I am grounded. found my roots. I am not an orphan
Epiphanies from the Mother Ayahuasca
“Fear, my dear. You had so much fear in you,” the facilitator said when I asked her later what had happened to me.
I had been carrying all these fear and weight my whole life. I just hadn’t known how much, or how heavy it was, until now.
What surprised me was what came after puring the fears. Inspiration. Creativity. Aliveness. Possibilities I hadn’t been able to imagine for years suddenly felt obvious and available. New paths. New ways. New possibilities of where I can take my life. The dragon I saw forever stayed within my psyche — and I am forever grateful for this encounterance with it.
This ayahuasca experience was one of the most intensive ones I’ve experienced, but with it I also had deep and profound insights:
The body really does keep the score.
The trauma I purged wasn’t just mine. My mother’s grief, my father’s death, the suffering of grandparents I never met — all of it had been living in my nervous system, passed down like an inheritance no one signed off on. Generational trauma is real, but it is up to use, our generation to resolve them and transform them, if we want to end the cycle.
Every cage I’m in, I built with judgments
The cages I’d been living in — were they my parents’ doing? No. Society’s doing? No.
It was my doing. I built them, and I locked myself inside.
Every career choice I made was out of fear, and for money. Every judgment I cast on others — my parents, the people who’d wronged me — came out of my own insecurity. The resentments lived rent-free in my head because I kept reliving them, day after day. Each choice compounded the next, a downward spiral I couldn’t climb out of — a new cage built on top of the last one. To stop building these cages, I need to stop casting judgment on others.
“Judge not, that ye be not judged.” (Matthew 7:1) really hits home.
More Play, More Gratitude
Play.
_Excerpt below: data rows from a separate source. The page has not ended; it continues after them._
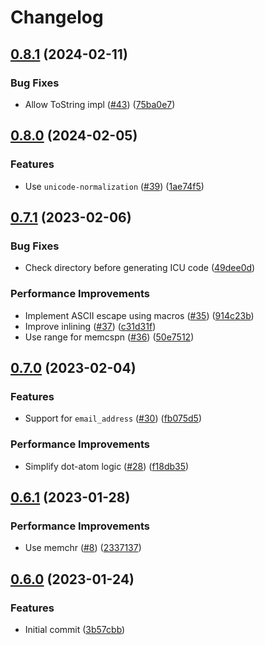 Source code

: # Changelog

## [0.8.1](https://github.com/mathematic-inc/addr-spec-rs/compare/v0.8.0...v0.8.1) (2024-02-11)


### Bug Fixes

* Allow ToString impl ([#43](https://github.com/mathematic-inc/addr-spec-rs/issues/43)) ([75ba0e7](https://github.com/mathematic-inc/addr-spec-rs/commit/75ba0e7527b3934a1e81def5d9075b70f568e914))

## [0.8.0](https://github.com/mathematic-inc/addr-spec-rs/compare/v0.7.1...v0.8.0) (2024-02-05)


### Features

* Use `unicode-normalization` ([#39](https://github.com/mathematic-inc/addr-spec-rs/issues/39)) ([1ae74f5](https://github.com/mathematic-inc/addr-spec-rs/commit/1ae74f57ff96403b92e60053e82945853188dab0))

## [0.7.1](https://github.com/mathematic-inc/addr-spec-rs/compare/v0.7.0...v0.7.1) (2023-02-06)


### Bug Fixes

* Check directory before generating ICU code ([49dee0d](https://github.com/mathematic-inc/addr-spec-rs/commit/49dee0d6f9b28a105983ac2f7250f3470be99683))


### Performance Improvements

* Implement ASCII escape using macros ([#35](https://github.com/mathematic-inc/addr-spec-rs/issues/35)) ([914c23b](https://github.com/mathematic-inc/addr-spec-rs/commit/914c23bc6987fca5519e83ed1424eeed8aa2d7ca))
* Improve inlining ([#37](https://github.com/mathematic-inc/addr-spec-rs/issues/37)) ([c31d31f](https://github.com/mathematic-inc/addr-spec-rs/commit/c31d31f7d5545cf7072300c2a6deb573b0e4e835))
* Use range for memcspn ([#36](https://github.com/mathematic-inc/addr-spec-rs/issues/36)) ([50e7512](https://github.com/mathematic-inc/addr-spec-rs/commit/50e751214cbf5f21a39517ae91df0ba60bcafedd))

## [0.7.0](https://github.com/mathematic-inc/addr-spec-rs/compare/v0.6.1...v0.7.0) (2023-02-04)


### Features

* Support for `email_address` ([#30](https://github.com/mathematic-inc/addr-spec-rs/issues/30)) ([fb075d5](https://github.com/mathematic-inc/addr-spec-rs/commit/fb075d5ffdcb9b28457cf20a7d881451eff4c7cd))


### Performance Improvements

* Simplify dot-atom logic ([#28](https://github.com/mathematic-inc/addr-spec-rs/issues/28)) ([f18db35](https://github.com/mathematic-inc/addr-spec-rs/commit/f18db358c9a0db006e91ac324a2d989f845aacb8))

## [0.6.1](https://github.com/mathematic-inc/addr-spec-rs/compare/v0.6.0...v0.6.1) (2023-01-28)


### Performance Improvements

* Use memchr ([#8](https://github.com/mathematic-inc/addr-spec-rs/issues/8)) ([2337137](https://github.com/mathematic-inc/addr-spec-rs/commit/2337137e5e5aefe10706d374d888fa08e4e4a243))

## [0.6.0](https://github.com/mathematic-inc/addr-spec-rs/commits/v0.6.0) (2023-01-24)


### Features

* Initial commit ([3b57cbb](https://github.com/mathematic-inc/addr-spec-rs/commit/3b57cbba07ecfb7d8ace80146abeda90797326c8))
How long have I forgotten to play.
The weight that I carried -- whatever they are -- bore down my spirit and soul, and life became drudgery.
After the ceremony, I jumped into the hothub. Warm water on my body. Cool breeze on my hands. Stars. Clouds. Leaves. I’d walked past these things every day of my life and never actually seen them. How lucky am I to be here at all. This is the gift. Not the achievement, not the destination — the living things, living life. Grateful to be alive. This is the most important thing, and now I’m grateful I get to sit in this hothub.
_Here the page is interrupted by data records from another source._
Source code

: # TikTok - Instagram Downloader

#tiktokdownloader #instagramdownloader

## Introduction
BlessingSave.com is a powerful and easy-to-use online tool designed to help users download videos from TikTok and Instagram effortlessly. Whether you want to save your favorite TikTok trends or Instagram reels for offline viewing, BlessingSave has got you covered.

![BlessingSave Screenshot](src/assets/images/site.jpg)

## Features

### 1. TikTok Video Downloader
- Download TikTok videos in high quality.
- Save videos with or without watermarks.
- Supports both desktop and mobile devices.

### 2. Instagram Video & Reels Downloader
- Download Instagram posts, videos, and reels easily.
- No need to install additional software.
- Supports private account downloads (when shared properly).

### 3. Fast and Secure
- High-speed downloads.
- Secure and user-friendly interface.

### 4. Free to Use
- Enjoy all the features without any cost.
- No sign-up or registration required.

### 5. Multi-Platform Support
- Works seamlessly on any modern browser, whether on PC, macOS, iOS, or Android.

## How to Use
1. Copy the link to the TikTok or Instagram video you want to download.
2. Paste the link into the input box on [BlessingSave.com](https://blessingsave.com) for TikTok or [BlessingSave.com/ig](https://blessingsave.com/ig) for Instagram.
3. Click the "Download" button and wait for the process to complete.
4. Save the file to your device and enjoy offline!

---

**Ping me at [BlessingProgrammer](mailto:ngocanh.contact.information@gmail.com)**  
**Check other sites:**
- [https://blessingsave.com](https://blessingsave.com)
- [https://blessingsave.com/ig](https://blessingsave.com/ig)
Looking up at the stars in the hothub, I just can’t keep the smile off of my face. The wonders of the stars, the vast universe and its limitless possibilities, ushes out all the inspirations, joy, and creativity within me, and it was so fun just being here and playing with my imaginations. I am grateful to be alive. I just want to play.
Dawn of the Soul
After a weekend of intensive ayahuasca cermonies, I finally can walk out of Dark Night of the Soul and embrace the good morning -- the Dawn of the Soul. Filled with immense gratitude and joy, I see the sun with new inspirations and refreshed spirit. I still don’t have a clear direction for my career, but I no longer worry about that anymore. It’ll still be there no matter how much I worry, and I’ve worried all my life to no benefit, so it’s time to change how I operate -- just play, and let things sort themselves out.
I feel so much lighter now, emotionally and energically, and I can also feel that the zest in me is pointing me in the right direction. It is such a relieve to “feel” and not over-think.
When i see the sky, I see the dragons in the clouds and them flying through the skies. It reminds me that I am not alone, that I had a lineage to something more ancient and wise, and this reminder helps me see events in my life as just that -- events. There are many of them -- just like a dot in this grand universe -- and there are infinite of them for me to explore and not be “stuck” by any particular ones.
Freedom. This is what I feel now after such a long time of being stuck in the Dark Night of the Soul.
I welcome Dawn and all its surprises.